In reading Hahnemann's Lesser Writings, I was struck by his article on suicide which is reprinted below.
The Incharitableness towards Suicide
The propensity to self-destruction always depends upon a disease which is to a certain extent endemic to England, but in many other countries it prevailed epidemically, so to speak, more some time since than now, but it by no means affected the worst characters, but often otherwise honest, well-conducted individuals. It is generally the friends of the individual - who do not pay attention to his corporeal disease, that often passes rapidly into this mental disease - and his medical attendants who know not how to cure the sucicide-malady, that are to blame for the catastrophe.

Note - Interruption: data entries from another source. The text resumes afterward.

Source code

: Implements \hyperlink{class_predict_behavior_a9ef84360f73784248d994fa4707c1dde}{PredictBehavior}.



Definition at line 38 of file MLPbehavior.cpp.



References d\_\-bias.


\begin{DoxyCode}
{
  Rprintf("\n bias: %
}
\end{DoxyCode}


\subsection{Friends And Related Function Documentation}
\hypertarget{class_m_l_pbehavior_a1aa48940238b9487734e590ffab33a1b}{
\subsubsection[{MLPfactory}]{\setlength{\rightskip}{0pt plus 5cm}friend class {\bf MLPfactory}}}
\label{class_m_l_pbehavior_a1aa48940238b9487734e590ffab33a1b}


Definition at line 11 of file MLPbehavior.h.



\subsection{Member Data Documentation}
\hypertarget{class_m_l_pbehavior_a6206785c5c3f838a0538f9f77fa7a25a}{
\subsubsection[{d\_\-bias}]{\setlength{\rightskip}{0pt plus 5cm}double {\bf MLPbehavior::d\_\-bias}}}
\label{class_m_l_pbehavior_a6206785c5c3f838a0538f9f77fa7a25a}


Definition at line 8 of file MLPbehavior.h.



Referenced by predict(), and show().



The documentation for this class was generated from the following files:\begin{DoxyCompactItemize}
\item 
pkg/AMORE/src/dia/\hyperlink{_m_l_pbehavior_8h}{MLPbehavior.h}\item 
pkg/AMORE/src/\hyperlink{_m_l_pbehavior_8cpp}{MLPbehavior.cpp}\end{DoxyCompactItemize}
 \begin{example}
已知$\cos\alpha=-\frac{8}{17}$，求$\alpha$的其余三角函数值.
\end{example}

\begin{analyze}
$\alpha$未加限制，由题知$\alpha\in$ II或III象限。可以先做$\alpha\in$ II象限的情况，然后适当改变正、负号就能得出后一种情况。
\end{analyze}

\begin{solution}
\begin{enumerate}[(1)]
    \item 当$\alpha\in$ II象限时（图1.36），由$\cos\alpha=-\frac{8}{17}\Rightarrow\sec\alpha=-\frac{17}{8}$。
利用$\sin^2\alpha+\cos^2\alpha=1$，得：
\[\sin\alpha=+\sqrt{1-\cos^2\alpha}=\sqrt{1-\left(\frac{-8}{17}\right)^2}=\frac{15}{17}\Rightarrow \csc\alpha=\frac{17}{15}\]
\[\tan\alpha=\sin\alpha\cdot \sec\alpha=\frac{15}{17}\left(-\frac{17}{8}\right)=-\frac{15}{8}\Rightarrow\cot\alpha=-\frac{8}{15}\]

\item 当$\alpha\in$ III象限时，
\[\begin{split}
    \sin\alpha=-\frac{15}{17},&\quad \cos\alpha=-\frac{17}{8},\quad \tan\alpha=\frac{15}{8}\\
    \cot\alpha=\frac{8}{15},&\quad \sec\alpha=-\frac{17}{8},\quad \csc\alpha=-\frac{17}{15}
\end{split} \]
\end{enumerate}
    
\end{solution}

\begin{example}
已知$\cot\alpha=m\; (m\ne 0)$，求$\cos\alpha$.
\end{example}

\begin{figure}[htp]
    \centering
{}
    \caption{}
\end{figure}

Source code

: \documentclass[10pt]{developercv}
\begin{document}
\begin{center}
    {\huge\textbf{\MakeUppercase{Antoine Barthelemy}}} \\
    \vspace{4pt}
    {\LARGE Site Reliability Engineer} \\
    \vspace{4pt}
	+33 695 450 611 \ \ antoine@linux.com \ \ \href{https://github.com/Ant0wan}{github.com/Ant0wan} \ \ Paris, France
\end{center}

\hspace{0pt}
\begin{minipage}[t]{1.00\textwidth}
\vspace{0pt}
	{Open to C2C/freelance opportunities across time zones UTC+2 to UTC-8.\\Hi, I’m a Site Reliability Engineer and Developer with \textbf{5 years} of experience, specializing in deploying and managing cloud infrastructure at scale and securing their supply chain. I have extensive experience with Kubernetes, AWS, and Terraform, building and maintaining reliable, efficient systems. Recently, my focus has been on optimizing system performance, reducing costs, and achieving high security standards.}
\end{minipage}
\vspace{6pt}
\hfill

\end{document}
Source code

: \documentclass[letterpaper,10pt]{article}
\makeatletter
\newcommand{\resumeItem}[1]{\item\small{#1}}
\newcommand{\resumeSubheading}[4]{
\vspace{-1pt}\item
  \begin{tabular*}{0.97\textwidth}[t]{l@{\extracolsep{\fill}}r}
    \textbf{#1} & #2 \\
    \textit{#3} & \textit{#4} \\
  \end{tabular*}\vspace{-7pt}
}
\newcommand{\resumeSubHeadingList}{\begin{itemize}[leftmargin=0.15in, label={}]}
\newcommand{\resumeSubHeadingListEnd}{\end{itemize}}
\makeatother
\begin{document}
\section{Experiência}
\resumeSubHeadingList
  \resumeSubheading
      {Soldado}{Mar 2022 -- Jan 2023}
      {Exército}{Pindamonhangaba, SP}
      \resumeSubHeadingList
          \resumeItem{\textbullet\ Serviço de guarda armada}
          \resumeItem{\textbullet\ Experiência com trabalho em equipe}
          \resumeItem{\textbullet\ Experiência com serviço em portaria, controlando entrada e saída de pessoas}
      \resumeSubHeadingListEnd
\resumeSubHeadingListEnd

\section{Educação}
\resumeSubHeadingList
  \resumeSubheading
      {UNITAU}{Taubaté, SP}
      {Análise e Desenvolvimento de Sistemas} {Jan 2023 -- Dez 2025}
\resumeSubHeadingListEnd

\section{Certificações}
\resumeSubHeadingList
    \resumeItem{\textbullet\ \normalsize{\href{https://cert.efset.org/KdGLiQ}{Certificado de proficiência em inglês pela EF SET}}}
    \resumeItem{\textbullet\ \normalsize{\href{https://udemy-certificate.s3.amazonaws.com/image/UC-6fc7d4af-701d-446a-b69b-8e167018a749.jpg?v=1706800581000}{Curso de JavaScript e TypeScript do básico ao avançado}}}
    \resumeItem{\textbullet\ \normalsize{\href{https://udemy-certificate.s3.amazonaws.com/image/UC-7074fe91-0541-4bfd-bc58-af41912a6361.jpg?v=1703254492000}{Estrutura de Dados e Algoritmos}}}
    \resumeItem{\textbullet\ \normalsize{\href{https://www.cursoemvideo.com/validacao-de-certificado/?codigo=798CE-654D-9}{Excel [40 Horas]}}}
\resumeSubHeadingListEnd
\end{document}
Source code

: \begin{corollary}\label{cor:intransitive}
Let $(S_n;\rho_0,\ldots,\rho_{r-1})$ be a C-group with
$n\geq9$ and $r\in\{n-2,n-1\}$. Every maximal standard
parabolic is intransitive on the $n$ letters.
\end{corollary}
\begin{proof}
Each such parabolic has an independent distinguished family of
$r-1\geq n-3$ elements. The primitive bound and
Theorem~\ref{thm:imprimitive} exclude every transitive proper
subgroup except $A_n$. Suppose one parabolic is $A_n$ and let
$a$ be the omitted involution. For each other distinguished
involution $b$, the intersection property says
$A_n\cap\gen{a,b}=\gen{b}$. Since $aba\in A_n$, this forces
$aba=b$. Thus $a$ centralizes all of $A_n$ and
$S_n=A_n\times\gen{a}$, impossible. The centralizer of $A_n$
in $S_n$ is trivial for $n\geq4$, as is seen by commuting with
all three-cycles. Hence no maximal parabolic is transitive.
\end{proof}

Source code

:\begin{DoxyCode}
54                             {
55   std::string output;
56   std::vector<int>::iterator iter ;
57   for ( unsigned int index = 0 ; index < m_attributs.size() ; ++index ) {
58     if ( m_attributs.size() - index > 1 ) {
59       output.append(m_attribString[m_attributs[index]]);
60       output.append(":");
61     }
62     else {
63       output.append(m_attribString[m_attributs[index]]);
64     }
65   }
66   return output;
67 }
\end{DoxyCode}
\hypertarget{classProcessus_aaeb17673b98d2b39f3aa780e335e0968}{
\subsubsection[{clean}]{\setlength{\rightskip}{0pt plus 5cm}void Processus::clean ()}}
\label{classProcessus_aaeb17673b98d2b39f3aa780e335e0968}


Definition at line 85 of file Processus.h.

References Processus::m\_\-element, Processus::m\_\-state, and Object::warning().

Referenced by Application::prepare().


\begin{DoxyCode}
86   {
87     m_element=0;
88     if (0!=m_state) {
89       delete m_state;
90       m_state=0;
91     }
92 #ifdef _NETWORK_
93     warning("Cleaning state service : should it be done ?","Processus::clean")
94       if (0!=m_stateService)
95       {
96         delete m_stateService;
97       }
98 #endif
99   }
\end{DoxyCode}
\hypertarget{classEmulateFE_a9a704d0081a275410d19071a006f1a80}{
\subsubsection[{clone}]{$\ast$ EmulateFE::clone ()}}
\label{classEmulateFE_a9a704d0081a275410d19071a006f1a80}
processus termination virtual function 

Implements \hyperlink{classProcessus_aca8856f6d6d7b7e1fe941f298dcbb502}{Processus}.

By their usually shy, anxious look, by the despondency they display in their words and deeds, by their restlessness, that increases at certain times of the day, by their avoidance of things that were formerly most agreeable to them, and sometimes by their inconsolable lamentations over some slight corporeal ailments, the patients betray their internal malady. This most unnatural of all human purposes, this disorder of the mind that renders them weary of life, might always be with certainty cured if the medicinal powers of pure gold for the cure of this sad condition were known. The smallest dose of pulverized gold attenuated to the billionth degree, or the smallest part of a drop of an equally diluted solution of pure gold, which may be mixed in his drink without his knowledge, immediately and permanently removes this fearful state of (the body) and mind, and the unfortunate being is saved.